▸ Problem details: For this exercise, repeat exactly the lines below starting at the line holding "開発環境：http://localhost/" and ending at the line holding "### Roll /r", both included, with no extra lines and no pictures.

▸ Supplied data:
════════════════════
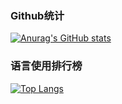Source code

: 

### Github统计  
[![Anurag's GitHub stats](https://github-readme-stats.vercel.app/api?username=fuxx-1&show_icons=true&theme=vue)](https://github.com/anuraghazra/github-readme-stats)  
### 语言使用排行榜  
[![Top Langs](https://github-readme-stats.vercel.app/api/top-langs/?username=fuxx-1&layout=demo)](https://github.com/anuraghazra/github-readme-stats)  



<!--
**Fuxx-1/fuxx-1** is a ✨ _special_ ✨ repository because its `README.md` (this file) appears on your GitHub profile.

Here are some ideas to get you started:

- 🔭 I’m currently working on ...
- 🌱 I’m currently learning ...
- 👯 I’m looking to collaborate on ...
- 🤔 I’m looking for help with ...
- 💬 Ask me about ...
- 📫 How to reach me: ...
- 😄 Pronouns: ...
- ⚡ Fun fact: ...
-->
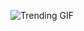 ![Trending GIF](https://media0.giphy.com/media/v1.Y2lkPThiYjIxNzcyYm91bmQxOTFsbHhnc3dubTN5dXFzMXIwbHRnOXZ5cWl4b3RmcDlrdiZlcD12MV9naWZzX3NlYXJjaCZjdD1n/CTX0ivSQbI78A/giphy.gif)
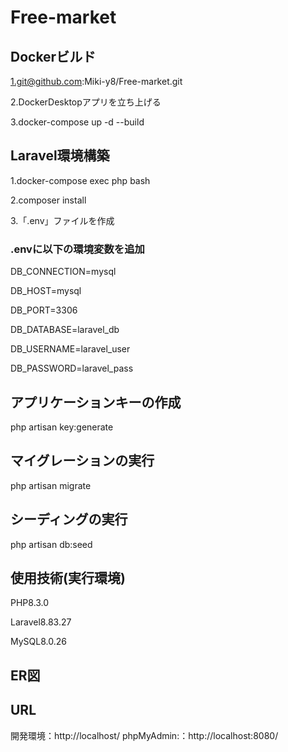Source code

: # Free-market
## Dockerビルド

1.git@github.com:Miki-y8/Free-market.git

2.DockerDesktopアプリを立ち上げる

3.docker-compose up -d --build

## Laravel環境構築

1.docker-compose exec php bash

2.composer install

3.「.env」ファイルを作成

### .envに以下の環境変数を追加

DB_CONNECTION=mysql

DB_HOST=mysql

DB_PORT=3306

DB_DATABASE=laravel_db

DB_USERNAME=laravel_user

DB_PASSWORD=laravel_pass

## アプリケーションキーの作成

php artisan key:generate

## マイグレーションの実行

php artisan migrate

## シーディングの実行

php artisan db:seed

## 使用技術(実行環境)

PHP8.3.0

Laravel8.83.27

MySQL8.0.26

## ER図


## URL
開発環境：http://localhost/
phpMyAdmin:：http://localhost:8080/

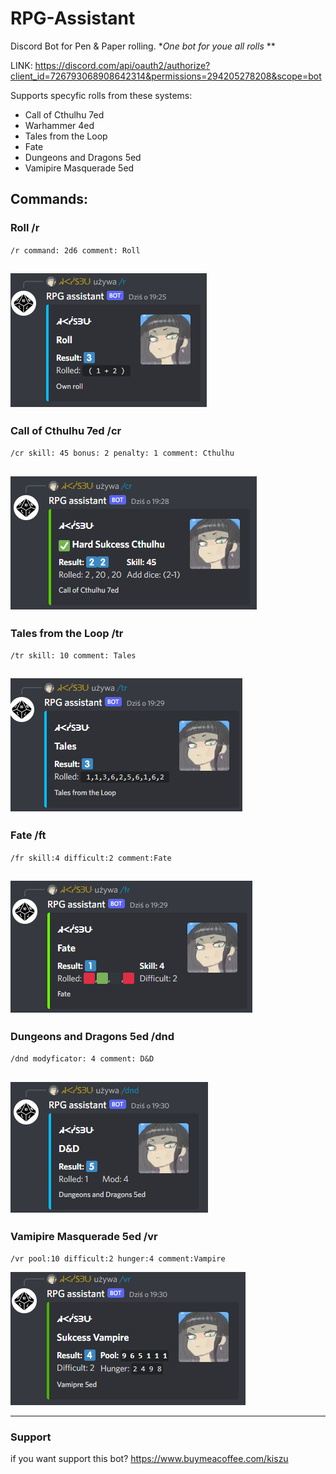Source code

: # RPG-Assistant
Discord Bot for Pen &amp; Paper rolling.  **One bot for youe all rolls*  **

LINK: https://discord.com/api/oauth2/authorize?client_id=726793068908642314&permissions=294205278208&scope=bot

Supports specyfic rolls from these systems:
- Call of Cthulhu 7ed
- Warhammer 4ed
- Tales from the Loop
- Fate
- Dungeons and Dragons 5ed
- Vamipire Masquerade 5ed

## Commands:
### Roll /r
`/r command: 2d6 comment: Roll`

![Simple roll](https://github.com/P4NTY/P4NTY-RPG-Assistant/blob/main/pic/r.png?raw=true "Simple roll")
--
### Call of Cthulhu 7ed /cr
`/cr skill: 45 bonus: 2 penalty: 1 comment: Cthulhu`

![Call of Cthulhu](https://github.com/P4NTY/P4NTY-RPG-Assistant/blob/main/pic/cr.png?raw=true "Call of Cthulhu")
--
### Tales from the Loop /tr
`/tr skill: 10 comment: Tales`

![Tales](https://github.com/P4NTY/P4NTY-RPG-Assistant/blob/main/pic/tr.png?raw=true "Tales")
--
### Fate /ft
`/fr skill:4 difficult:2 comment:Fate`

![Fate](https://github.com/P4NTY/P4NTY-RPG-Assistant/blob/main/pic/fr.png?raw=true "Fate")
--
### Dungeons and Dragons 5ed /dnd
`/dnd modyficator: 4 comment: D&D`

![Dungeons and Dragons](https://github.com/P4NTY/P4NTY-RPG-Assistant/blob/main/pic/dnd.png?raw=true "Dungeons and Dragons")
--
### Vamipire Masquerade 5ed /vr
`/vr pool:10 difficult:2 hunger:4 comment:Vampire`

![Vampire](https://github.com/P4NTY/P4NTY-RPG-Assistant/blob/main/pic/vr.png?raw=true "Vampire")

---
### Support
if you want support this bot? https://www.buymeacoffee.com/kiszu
════════════════════
▸ The answer:
開発環境：http://localhost/
phpMyAdmin:：http://localhost:8080/

Source code

: # RPG-Assistant
Discord Bot for Pen &amp; Paper rolling.  **One bot for youe all rolls*  **

LINK: https://discord.com/api/oauth2/authorize?client_id=726793068908642314&permissions=294205278208&scope=bot

Supports specyfic rolls from these systems:
- Call of Cthulhu 7ed
- Warhammer 4ed
- Tales from the Loop
- Fate
- Dungeons and Dragons 5ed
- Vamipire Masquerade 5ed

## Commands:
### Roll /r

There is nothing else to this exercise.